TASK PROMPT - Beneath this instruction is a listing. Transcribe from it only the stretch from the line with "Besonderer Dank muß hier an" through the line with "gehen, der konspirativ", both end lines included, exactly as written.

*** Opening RECORDS FOR THE EXERCISE ***

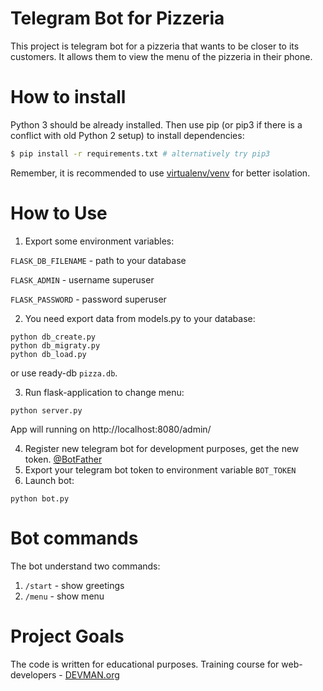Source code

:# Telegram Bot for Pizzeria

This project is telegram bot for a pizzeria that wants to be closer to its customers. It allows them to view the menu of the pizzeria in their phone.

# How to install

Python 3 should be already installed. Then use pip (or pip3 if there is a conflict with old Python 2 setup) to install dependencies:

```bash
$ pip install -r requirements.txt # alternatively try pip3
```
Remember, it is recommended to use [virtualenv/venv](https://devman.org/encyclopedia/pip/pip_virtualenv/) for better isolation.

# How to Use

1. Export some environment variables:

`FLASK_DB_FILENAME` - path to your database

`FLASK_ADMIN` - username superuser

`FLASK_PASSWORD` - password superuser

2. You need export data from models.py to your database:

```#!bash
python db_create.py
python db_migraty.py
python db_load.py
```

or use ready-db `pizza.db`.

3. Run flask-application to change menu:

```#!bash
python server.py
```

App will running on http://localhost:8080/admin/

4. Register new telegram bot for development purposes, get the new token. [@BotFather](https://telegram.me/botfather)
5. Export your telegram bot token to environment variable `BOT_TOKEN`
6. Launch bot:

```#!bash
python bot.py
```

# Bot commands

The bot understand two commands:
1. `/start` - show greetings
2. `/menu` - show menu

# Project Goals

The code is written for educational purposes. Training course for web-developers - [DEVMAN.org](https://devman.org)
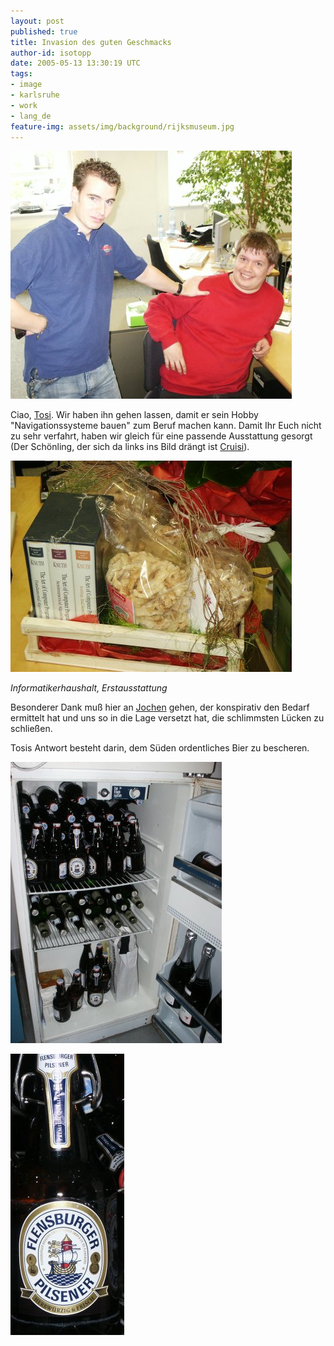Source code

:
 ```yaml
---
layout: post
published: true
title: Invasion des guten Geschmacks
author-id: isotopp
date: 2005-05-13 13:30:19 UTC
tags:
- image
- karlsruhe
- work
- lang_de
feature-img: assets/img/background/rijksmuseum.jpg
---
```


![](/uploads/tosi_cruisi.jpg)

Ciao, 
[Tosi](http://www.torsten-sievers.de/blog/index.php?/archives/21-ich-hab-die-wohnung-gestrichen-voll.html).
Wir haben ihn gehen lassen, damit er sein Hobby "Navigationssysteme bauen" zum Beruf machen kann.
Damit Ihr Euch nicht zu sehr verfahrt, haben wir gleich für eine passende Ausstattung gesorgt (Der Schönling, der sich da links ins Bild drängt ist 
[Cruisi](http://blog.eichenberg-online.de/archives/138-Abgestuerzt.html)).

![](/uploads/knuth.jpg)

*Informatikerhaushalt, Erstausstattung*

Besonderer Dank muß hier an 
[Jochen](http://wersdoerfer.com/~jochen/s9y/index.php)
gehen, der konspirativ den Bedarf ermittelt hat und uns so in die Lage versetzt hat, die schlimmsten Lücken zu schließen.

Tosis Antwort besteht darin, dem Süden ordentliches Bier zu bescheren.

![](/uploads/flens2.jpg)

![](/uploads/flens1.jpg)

*** Closing RECORDS FOR THE EXERCISE ***

EXERCISE ANSWER -
Besonderer Dank muß hier an 
[Jochen](http://wersdoerfer.com/~jochen/s9y/index.php)
gehen, der konspirativ den Bedarf ermittelt hat und uns so in die Lage versetzt hat, die schlimmsten Lücken zu schließen.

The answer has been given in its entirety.